Provided data START
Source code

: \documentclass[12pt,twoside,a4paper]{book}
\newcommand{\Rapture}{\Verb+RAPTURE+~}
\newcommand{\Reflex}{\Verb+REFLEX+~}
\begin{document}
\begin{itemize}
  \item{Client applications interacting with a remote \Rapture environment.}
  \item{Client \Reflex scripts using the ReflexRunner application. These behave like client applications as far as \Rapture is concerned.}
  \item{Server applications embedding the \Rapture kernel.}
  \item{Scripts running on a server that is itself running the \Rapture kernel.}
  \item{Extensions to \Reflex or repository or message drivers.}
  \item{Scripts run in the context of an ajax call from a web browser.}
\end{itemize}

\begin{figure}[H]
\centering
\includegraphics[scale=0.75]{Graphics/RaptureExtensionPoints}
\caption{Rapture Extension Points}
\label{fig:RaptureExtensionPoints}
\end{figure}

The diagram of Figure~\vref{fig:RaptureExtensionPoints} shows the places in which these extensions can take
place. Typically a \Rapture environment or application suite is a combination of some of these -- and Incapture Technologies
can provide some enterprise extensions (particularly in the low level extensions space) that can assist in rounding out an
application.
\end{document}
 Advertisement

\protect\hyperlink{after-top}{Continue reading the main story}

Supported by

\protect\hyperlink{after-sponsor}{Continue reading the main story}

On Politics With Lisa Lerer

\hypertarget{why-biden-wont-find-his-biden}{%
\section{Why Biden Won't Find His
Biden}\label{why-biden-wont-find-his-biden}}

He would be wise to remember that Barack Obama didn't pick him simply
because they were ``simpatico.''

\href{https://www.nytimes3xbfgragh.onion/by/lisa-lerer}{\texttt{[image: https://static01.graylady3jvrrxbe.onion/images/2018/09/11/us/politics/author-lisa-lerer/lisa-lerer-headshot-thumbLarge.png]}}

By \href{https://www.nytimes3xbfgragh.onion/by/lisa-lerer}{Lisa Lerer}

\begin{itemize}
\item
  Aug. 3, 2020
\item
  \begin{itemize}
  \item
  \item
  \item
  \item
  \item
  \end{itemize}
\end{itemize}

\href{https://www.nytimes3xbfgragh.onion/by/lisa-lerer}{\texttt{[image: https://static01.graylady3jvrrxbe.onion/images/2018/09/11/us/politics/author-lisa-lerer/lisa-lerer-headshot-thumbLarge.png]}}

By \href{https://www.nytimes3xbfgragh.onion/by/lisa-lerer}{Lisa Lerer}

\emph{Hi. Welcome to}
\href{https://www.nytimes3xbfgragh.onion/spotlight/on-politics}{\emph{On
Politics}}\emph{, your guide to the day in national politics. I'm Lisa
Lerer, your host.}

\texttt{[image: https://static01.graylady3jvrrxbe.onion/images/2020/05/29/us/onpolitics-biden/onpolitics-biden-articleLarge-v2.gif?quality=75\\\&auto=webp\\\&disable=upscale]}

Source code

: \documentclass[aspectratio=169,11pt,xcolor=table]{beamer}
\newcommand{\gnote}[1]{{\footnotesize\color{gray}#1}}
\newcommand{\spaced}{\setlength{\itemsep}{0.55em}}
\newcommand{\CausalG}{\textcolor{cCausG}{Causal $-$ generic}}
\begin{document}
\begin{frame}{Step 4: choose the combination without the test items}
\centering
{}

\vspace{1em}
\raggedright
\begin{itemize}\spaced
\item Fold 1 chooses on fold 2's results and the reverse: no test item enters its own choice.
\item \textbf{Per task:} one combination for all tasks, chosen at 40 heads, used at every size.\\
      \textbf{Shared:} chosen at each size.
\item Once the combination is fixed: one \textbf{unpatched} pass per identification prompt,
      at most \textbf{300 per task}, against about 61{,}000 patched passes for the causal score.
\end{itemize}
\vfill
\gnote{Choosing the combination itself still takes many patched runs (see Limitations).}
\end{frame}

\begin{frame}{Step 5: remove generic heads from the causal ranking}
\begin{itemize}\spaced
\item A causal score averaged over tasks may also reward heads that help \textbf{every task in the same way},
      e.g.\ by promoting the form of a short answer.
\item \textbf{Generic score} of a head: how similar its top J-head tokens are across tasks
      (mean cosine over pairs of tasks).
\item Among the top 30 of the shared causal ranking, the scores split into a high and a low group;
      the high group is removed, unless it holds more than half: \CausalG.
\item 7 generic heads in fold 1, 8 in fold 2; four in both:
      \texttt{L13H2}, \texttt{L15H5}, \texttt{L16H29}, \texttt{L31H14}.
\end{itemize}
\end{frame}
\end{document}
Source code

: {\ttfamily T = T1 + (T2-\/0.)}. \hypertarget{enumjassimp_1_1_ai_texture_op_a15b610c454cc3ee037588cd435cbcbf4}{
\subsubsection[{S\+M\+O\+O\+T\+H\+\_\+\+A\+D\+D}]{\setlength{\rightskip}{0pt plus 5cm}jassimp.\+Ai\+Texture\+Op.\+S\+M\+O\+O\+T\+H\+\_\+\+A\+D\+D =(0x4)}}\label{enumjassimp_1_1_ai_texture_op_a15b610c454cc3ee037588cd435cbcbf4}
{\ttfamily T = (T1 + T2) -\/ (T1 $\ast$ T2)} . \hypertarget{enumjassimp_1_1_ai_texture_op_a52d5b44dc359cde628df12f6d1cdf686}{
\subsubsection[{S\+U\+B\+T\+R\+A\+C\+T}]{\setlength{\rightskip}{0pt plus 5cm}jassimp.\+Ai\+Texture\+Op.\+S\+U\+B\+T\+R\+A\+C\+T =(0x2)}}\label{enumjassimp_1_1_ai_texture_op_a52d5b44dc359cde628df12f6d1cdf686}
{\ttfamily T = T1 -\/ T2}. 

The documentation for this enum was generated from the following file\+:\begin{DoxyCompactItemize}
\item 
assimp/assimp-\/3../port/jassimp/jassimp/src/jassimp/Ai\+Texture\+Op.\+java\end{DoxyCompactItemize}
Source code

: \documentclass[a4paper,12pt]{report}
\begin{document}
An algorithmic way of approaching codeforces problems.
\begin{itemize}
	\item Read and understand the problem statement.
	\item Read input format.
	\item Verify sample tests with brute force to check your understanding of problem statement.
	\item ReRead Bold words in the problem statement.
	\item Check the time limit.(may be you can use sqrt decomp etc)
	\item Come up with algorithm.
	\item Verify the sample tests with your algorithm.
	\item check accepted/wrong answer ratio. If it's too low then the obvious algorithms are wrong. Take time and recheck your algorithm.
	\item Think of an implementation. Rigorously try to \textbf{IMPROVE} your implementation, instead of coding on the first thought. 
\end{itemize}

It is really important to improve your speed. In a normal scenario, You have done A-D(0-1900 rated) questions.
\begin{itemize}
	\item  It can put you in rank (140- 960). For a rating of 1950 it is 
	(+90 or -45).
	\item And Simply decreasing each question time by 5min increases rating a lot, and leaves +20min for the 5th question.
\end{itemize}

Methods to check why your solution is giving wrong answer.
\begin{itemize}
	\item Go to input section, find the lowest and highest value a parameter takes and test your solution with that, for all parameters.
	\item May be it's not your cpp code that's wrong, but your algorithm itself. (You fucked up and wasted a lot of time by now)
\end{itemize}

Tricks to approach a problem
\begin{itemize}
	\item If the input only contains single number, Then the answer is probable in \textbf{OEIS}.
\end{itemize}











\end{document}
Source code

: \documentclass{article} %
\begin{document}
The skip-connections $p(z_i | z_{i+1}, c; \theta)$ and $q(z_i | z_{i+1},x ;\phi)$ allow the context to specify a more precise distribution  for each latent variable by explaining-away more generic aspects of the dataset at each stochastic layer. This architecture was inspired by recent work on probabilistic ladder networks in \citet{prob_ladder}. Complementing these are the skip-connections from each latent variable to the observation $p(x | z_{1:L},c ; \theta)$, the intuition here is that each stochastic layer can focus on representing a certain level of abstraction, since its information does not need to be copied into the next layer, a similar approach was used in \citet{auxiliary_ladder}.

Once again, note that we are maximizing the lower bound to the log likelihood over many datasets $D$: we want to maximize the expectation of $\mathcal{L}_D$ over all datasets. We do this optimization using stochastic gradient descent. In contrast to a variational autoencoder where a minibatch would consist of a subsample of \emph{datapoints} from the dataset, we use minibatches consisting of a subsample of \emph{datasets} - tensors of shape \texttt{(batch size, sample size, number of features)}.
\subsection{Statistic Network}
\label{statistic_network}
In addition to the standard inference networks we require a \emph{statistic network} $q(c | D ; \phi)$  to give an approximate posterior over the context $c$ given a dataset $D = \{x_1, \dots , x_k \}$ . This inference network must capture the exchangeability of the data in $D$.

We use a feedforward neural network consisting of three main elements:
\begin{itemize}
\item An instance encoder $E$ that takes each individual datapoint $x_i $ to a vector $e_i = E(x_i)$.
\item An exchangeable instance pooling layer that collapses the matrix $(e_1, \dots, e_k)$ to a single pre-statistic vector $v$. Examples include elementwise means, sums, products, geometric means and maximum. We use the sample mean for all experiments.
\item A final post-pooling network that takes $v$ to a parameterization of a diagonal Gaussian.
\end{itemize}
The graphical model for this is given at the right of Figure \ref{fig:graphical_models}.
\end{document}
Provided data END
## Task goal
Say how many lines in the records include the string "Verb", giving the figure by itself.

## Result below
2